Apple, Facebook, and Google have soaked up a huge percentage of humanity’s wealth. Why aren’t they enriching our lives more?

Since I’m a Gmail user, let’s take Google as an example. Google knew that I was going to Moscow (itinerary emailed to my Gmail address). Google knew my schedule (Calendar). Google should know my various interests by now, from reading my Gmail messages and Docs content. Due to me being of such an advanced age that I still use email rather than text, Google definitely knows my real social network (the people with whom I correspond via email).

Why didn’t Google suggest to me a whole bunch of cultural events? People to meet? Groups to join? The stuff that Google tries to help with is stuff that was already pretty easy to do in the pre-Internet days, e.g., book a hotel or airline ticket. Even in those areas, Google is simply following the mid-1990s leaders such as Expedia.

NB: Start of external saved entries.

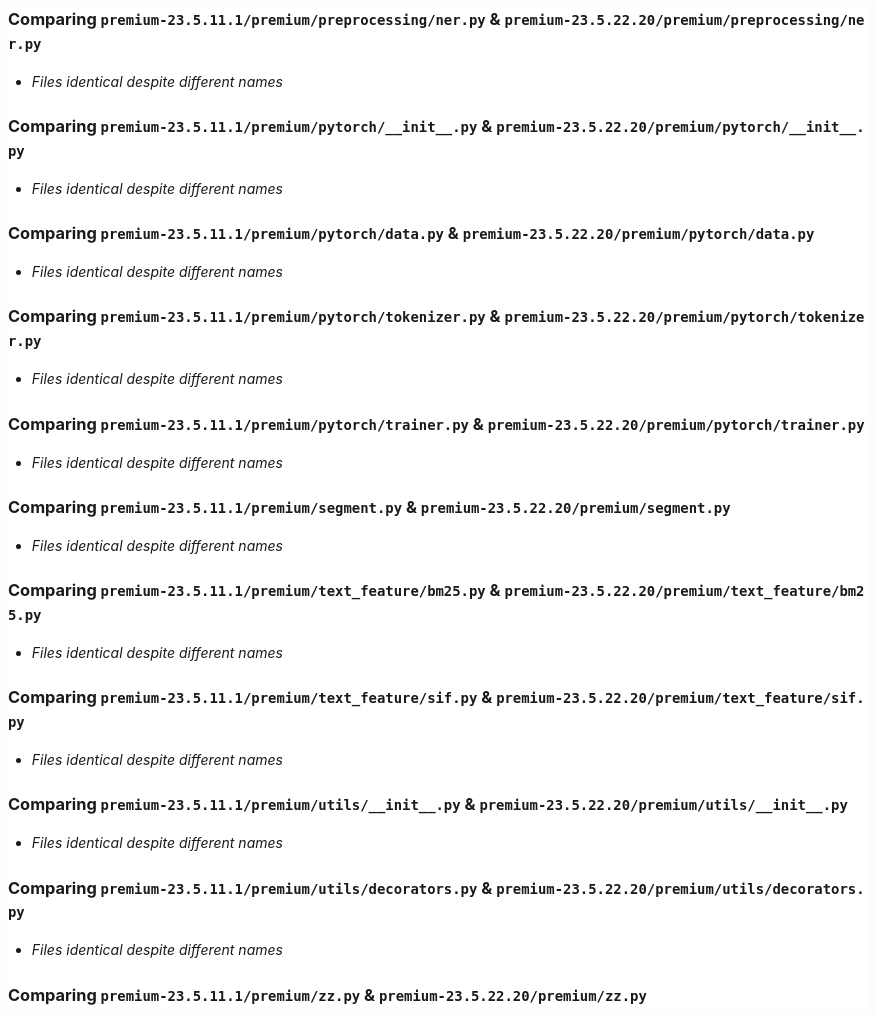### Comparing `premium-23.5.11.1/premium/preprocessing/ner.py` & `premium-23.5.22.20/premium/preprocessing/ner.py`

 * *Files identical despite different names*

### Comparing `premium-23.5.11.1/premium/pytorch/__init__.py` & `premium-23.5.22.20/premium/pytorch/__init__.py`

 * *Files identical despite different names*

### Comparing `premium-23.5.11.1/premium/pytorch/data.py` & `premium-23.5.22.20/premium/pytorch/data.py`

 * *Files identical despite different names*

### Comparing `premium-23.5.11.1/premium/pytorch/tokenizer.py` & `premium-23.5.22.20/premium/pytorch/tokenizer.py`

 * *Files identical despite different names*

### Comparing `premium-23.5.11.1/premium/pytorch/trainer.py` & `premium-23.5.22.20/premium/pytorch/trainer.py`

 * *Files identical despite different names*

### Comparing `premium-23.5.11.1/premium/segment.py` & `premium-23.5.22.20/premium/segment.py`

 * *Files identical despite different names*

### Comparing `premium-23.5.11.1/premium/text_feature/bm25.py` & `premium-23.5.22.20/premium/text_feature/bm25.py`

 * *Files identical despite different names*

### Comparing `premium-23.5.11.1/premium/text_feature/sif.py` & `premium-23.5.22.20/premium/text_feature/sif.py`

 * *Files identical despite different names*

### Comparing `premium-23.5.11.1/premium/utils/__init__.py` & `premium-23.5.22.20/premium/utils/__init__.py`

 * *Files identical despite different names*

### Comparing `premium-23.5.11.1/premium/utils/decorators.py` & `premium-23.5.22.20/premium/utils/decorators.py`

 * *Files identical despite different names*

### Comparing `premium-23.5.11.1/premium/zz.py` & `premium-23.5.22.20/premium/zz.py`

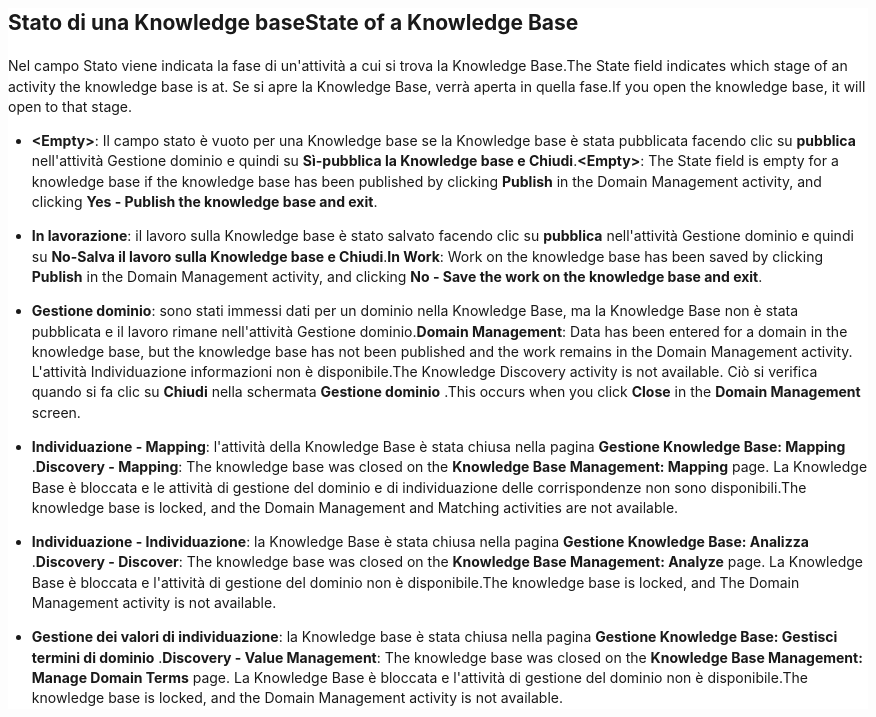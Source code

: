 ##  <a name="state-of-a-knowledge-base"></a><a name="State"></a><span data-ttu-id="c0151-143">Stato di una Knowledge base</span><span class="sxs-lookup"><span data-stu-id="c0151-143">State of a Knowledge Base</span></span>  
 <span data-ttu-id="c0151-144">Nel campo Stato viene indicata la fase di un'attività a cui si trova la Knowledge Base.</span><span class="sxs-lookup"><span data-stu-id="c0151-144">The State field indicates which stage of an activity the knowledge base is at.</span></span> <span data-ttu-id="c0151-145">Se si apre la Knowledge Base, verrà aperta in quella fase.</span><span class="sxs-lookup"><span data-stu-id="c0151-145">If you open the knowledge base, it will open to that stage.</span></span>  
  
-   <span data-ttu-id="c0151-146">**\<Empty>**: Il campo stato è vuoto per una Knowledge base se la Knowledge base è stata pubblicata facendo clic su **pubblica** nell'attività Gestione dominio e quindi su **Sì-pubblica la Knowledge base e Chiudi**.</span><span class="sxs-lookup"><span data-stu-id="c0151-146">**\<Empty>**: The State field is empty for a knowledge base if the knowledge base has been published by clicking **Publish** in the Domain Management activity, and clicking **Yes - Publish the knowledge base and exit**.</span></span>  
  
-   <span data-ttu-id="c0151-147">**In lavorazione**: il lavoro sulla Knowledge base è stato salvato facendo clic su **pubblica** nell'attività Gestione dominio e quindi su **No-Salva il lavoro sulla Knowledge base e Chiudi**.</span><span class="sxs-lookup"><span data-stu-id="c0151-147">**In Work**: Work on the knowledge base has been saved by clicking **Publish** in the Domain Management activity, and clicking **No - Save the work on the knowledge base and exit**.</span></span>  
  
-   <span data-ttu-id="c0151-148">**Gestione dominio**: sono stati immessi dati per un dominio nella Knowledge Base, ma la Knowledge Base non è stata pubblicata e il lavoro rimane nell'attività Gestione dominio.</span><span class="sxs-lookup"><span data-stu-id="c0151-148">**Domain Management**: Data has been entered for a domain in the knowledge base, but the knowledge base has not been published and the work remains in the Domain Management activity.</span></span> <span data-ttu-id="c0151-149">L'attività Individuazione informazioni non è disponibile.</span><span class="sxs-lookup"><span data-stu-id="c0151-149">The Knowledge Discovery activity is not available.</span></span> <span data-ttu-id="c0151-150">Ciò si verifica quando si fa clic su **Chiudi** nella schermata **Gestione dominio** .</span><span class="sxs-lookup"><span data-stu-id="c0151-150">This occurs when you click **Close** in the **Domain Management** screen.</span></span>  
  
-   <span data-ttu-id="c0151-151">**Individuazione - Mapping**: l'attività della Knowledge Base è stata chiusa nella pagina **Gestione Knowledge Base: Mapping** .</span><span class="sxs-lookup"><span data-stu-id="c0151-151">**Discovery - Mapping**: The knowledge base was closed on the **Knowledge Base Management: Mapping** page.</span></span> <span data-ttu-id="c0151-152">La Knowledge Base è bloccata e le attività di gestione del dominio e di individuazione delle corrispondenze non sono disponibili.</span><span class="sxs-lookup"><span data-stu-id="c0151-152">The knowledge base is locked, and the Domain Management and Matching activities are not available.</span></span>  
  
-   <span data-ttu-id="c0151-153">**Individuazione - Individuazione**: la Knowledge Base è stata chiusa nella pagina **Gestione Knowledge Base: Analizza** .</span><span class="sxs-lookup"><span data-stu-id="c0151-153">**Discovery - Discover**: The knowledge base was closed on the **Knowledge Base Management: Analyze** page.</span></span> <span data-ttu-id="c0151-154">La Knowledge Base è bloccata e l'attività di gestione del dominio non è disponibile.</span><span class="sxs-lookup"><span data-stu-id="c0151-154">The knowledge base is locked, and The Domain Management activity is not available.</span></span>  
  
-   <span data-ttu-id="c0151-155">**Gestione dei valori di individuazione**: la Knowledge base è stata chiusa nella pagina **Gestione Knowledge Base: Gestisci termini di dominio** .</span><span class="sxs-lookup"><span data-stu-id="c0151-155">**Discovery - Value Management**: The knowledge base was closed on the **Knowledge Base Management: Manage Domain Terms** page.</span></span> <span data-ttu-id="c0151-156">La Knowledge Base è bloccata e l'attività di gestione del dominio non è disponibile.</span><span class="sxs-lookup"><span data-stu-id="c0151-156">The knowledge base is locked, and the Domain Management activity is not available.</span></span>  
  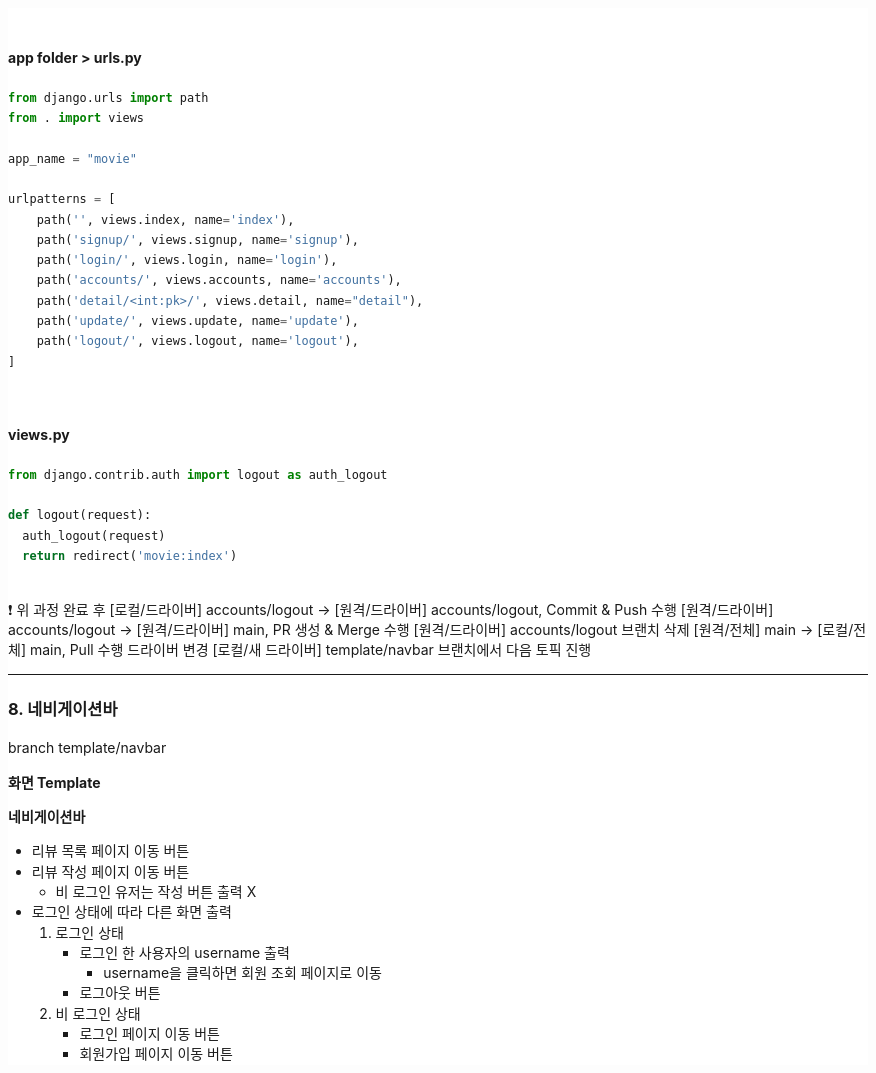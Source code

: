 <br>

#### app folder > urls.py

``` python
from django.urls import path 
from . import views

app_name = "movie"

urlpatterns = [
    path('', views.index, name='index'),
    path('signup/', views.signup, name='signup'),
    path('login/', views.login, name='login'),
    path('accounts/', views.accounts, name='accounts'),
    path('detail/<int:pk>/', views.detail, name="detail"),
    path('update/', views.update, name='update'),
    path('logout/', views.logout, name='logout'),
]
```

<br>

#### views.py

``` python
from django.contrib.auth import logout as auth_logout

def logout(request):
  auth_logout(request)
  return redirect('movie:index')
```

<br>

<aside> ❗ 위 과정 완료 후 [로컬/드라이버] accounts/logout → [원격/드라이버] accounts/logout, Commit & Push 수행 [원격/드라이버] accounts/logout → [원격/드라이버] main, PR 생성 & Merge 수행 [원격/드라이버] accounts/logout 브랜치 삭제 [원격/전체] main → [로컬/전체] main, Pull 수행 드라이버 변경 [로컬/새 드라이버] template/navbar 브랜치에서 다음 토픽 진행

</aside>

------

### 8. 네비게이션바

branch template/navbar

**화면 Template**

**네비게이션바**

- 리뷰 목록 페이지 이동 버튼
- 리뷰 작성 페이지 이동 버튼
  - 비 로그인 유저는 작성 버튼 출력 X
- 로그인 상태에 따라 다른 화면 출력
  1. 로그인 상태
     - 로그인 한 사용자의 username 출력
       - username을 클릭하면 회원 조회 페이지로 이동
     - 로그아웃 버튼
  2. 비 로그인 상태
     - 로그인 페이지 이동 버튼
     - 회원가입 페이지 이동 버튼

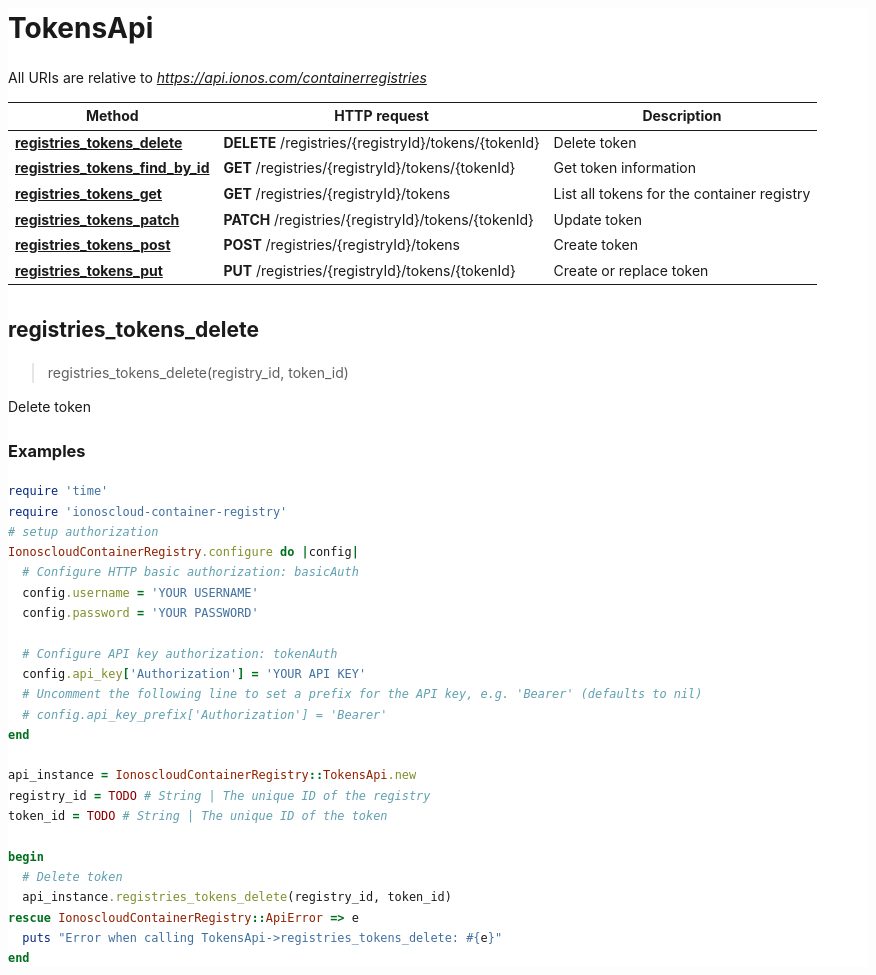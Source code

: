 # TokensApi

All URIs are relative to *https://api.ionos.com/containerregistries*

| Method | HTTP request | Description |
| ------ | ------------ | ----------- |
| [**registries_tokens_delete**](TokensApi.md#registries_tokens_delete) | **DELETE** /registries/{registryId}/tokens/{tokenId} | Delete token |
| [**registries_tokens_find_by_id**](TokensApi.md#registries_tokens_find_by_id) | **GET** /registries/{registryId}/tokens/{tokenId} | Get token information |
| [**registries_tokens_get**](TokensApi.md#registries_tokens_get) | **GET** /registries/{registryId}/tokens | List all tokens for the container registry |
| [**registries_tokens_patch**](TokensApi.md#registries_tokens_patch) | **PATCH** /registries/{registryId}/tokens/{tokenId} | Update token |
| [**registries_tokens_post**](TokensApi.md#registries_tokens_post) | **POST** /registries/{registryId}/tokens | Create token |
| [**registries_tokens_put**](TokensApi.md#registries_tokens_put) | **PUT** /registries/{registryId}/tokens/{tokenId} | Create or replace token |


## registries_tokens_delete

> registries_tokens_delete(registry_id, token_id)

Delete token

### Examples

```ruby
require 'time'
require 'ionoscloud-container-registry'
# setup authorization
IonoscloudContainerRegistry.configure do |config|
  # Configure HTTP basic authorization: basicAuth
  config.username = 'YOUR USERNAME'
  config.password = 'YOUR PASSWORD'

  # Configure API key authorization: tokenAuth
  config.api_key['Authorization'] = 'YOUR API KEY'
  # Uncomment the following line to set a prefix for the API key, e.g. 'Bearer' (defaults to nil)
  # config.api_key_prefix['Authorization'] = 'Bearer'
end

api_instance = IonoscloudContainerRegistry::TokensApi.new
registry_id = TODO # String | The unique ID of the registry
token_id = TODO # String | The unique ID of the token

begin
  # Delete token
  api_instance.registries_tokens_delete(registry_id, token_id)
rescue IonoscloudContainerRegistry::ApiError => e
  puts "Error when calling TokensApi->registries_tokens_delete: #{e}"
end
```
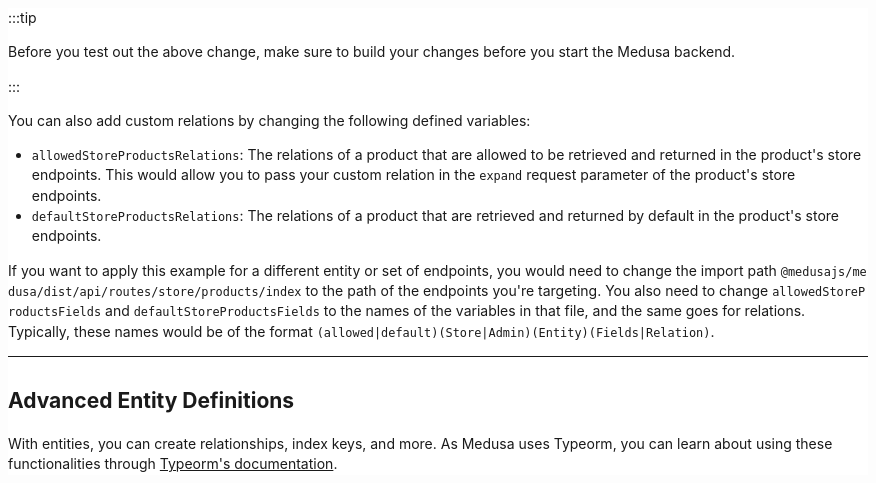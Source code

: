 :::tip

Before you test out the above change, make sure to build your changes before you start the Medusa backend.

:::

You can also add custom relations by changing the following defined variables:

- `allowedStoreProductsRelations`: The relations of a product that are allowed to be retrieved and returned in the product's store endpoints. This would allow you to pass your custom relation in the `expand` request parameter of the product's store endpoints.
- `defaultStoreProductsRelations`: The relations of a product that are retrieved and returned by default in the product's store endpoints.

If you want to apply this example for a different entity or set of endpoints, you would need to change the import path `@medusajs/medusa/dist/api/routes/store/products/index` to the path of the endpoints you're targeting. You also need to change `allowedStoreProductsFields` and `defaultStoreProductsFields` to the names of the variables in that file, and the same goes for relations. Typically, these names would be of the format `(allowed|default)(Store|Admin)(Entity)(Fields|Relation)`.

---

## Advanced Entity Definitions

With entities, you can create relationships, index keys, and more. As Medusa uses Typeorm, you can learn about using these functionalities through [Typeorm's documentation](https://typeorm.io/).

I don’t think that one can argue that enriching lives is unprofitable and therefore these profit-seeking companies aren’t interested. Selling tickets to events should lead to commissions. Connecting people to meet in public places, such as restaurants or bars, should also lead to commissions. These could be a lot more lucrative than what Google gets from selling mouse clicks.

Readers: if we assume that human boredom leads to a lot of purchases, e.g., of movies and games, why aren’t companies such as Apple, Facebook, and Google chasing this market through actual social connections?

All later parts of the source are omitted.